### What is expected
Return every line of the entries that includes the word "Upper".

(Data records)
***

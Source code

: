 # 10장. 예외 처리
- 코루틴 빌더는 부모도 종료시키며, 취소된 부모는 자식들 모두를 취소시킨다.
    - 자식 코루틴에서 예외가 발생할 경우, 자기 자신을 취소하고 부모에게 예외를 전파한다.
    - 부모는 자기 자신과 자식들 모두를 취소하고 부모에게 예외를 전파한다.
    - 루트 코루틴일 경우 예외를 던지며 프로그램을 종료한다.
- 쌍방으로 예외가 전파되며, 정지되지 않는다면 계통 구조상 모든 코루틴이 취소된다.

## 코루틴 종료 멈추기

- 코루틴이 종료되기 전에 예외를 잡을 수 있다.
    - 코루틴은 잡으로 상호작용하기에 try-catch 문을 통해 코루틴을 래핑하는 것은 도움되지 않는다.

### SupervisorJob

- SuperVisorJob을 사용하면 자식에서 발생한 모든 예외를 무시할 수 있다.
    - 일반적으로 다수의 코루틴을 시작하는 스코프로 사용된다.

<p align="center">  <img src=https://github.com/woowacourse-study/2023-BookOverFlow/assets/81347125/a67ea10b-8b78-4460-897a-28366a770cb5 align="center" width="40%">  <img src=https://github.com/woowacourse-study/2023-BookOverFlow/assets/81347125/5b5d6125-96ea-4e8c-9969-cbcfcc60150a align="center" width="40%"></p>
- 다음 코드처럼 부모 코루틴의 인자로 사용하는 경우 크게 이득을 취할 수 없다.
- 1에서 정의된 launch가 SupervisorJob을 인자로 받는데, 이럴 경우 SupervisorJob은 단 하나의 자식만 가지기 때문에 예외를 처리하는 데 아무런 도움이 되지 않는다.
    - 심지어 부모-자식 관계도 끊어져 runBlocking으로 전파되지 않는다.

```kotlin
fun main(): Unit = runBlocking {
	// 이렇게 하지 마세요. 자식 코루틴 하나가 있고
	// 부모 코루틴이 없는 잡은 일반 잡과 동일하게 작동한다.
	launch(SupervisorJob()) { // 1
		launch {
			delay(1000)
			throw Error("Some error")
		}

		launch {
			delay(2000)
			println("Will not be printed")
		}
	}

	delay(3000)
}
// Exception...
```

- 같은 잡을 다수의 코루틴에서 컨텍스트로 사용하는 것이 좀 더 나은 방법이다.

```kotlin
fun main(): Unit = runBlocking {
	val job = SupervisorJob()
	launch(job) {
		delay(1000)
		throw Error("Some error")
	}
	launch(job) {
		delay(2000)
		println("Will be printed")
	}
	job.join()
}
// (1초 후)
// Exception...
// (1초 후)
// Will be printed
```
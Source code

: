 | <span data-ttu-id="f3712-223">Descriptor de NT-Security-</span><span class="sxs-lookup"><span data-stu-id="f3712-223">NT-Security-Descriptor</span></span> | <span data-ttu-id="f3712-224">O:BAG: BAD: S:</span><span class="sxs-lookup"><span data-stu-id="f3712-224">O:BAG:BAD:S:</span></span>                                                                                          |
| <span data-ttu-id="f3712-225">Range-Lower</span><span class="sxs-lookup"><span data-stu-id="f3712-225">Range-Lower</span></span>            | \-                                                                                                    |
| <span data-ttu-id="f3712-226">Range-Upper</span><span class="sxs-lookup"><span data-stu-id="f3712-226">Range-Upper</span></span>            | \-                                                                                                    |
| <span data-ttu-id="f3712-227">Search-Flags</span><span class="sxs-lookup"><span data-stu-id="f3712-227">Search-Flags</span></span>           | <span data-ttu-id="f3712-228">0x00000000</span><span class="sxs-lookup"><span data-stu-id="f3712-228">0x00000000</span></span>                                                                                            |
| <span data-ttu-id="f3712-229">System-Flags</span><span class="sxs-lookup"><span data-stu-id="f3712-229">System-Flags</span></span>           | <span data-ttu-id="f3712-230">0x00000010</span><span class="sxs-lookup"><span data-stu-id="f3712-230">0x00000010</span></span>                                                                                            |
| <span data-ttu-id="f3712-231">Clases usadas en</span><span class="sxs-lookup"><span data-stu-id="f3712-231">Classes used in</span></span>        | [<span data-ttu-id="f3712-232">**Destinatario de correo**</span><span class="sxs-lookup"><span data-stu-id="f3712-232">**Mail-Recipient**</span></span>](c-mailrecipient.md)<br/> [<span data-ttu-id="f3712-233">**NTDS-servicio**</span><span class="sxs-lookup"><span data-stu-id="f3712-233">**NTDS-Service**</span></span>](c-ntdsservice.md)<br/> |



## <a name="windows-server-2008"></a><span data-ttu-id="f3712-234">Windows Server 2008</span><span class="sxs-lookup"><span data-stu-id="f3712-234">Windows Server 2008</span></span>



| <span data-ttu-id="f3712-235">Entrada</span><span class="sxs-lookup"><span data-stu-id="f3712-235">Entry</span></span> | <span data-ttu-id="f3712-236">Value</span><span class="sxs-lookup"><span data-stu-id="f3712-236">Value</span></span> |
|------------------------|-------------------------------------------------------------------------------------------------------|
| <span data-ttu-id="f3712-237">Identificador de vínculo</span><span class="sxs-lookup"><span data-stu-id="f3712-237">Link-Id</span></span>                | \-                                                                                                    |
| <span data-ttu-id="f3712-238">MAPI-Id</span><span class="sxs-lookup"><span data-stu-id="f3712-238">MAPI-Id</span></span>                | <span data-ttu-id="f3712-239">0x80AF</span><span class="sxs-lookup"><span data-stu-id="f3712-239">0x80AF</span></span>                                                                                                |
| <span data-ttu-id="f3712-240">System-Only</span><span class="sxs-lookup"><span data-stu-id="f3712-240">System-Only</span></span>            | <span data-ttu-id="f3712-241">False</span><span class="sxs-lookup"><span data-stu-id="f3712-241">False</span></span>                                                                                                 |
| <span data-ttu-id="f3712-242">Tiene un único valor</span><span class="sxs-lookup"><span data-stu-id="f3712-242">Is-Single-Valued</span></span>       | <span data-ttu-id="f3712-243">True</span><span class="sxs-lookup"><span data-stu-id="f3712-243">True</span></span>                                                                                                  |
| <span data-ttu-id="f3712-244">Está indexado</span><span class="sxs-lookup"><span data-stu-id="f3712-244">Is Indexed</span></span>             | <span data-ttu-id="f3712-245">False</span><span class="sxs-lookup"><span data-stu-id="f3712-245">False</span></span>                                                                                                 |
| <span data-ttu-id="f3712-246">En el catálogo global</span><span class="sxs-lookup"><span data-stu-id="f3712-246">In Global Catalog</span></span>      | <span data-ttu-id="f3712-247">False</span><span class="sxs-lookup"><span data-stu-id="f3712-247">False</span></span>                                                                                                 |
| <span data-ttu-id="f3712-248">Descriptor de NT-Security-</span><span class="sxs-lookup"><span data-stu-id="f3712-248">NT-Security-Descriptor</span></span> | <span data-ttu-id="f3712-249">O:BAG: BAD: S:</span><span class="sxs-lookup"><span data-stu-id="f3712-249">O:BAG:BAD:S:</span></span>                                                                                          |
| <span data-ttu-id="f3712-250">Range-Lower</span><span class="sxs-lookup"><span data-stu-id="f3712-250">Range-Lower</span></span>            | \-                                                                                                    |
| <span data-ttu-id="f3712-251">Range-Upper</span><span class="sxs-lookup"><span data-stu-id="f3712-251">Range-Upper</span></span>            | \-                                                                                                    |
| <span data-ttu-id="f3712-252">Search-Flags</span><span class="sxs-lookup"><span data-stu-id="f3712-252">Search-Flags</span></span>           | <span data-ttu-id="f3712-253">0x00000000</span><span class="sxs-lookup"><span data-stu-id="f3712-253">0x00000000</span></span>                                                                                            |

***

### Answer area
| <span data-ttu-id="f3712-226">Range-Upper</span><span class="sxs-lookup"><span data-stu-id="f3712-226">Range-Upper</span></span>            | \-                                                                                                    |
| <span data-ttu-id="f3712-251">Range-Upper</span><span class="sxs-lookup"><span data-stu-id="f3712-251">Range-Upper</span></span>            | \-                                                                                                    |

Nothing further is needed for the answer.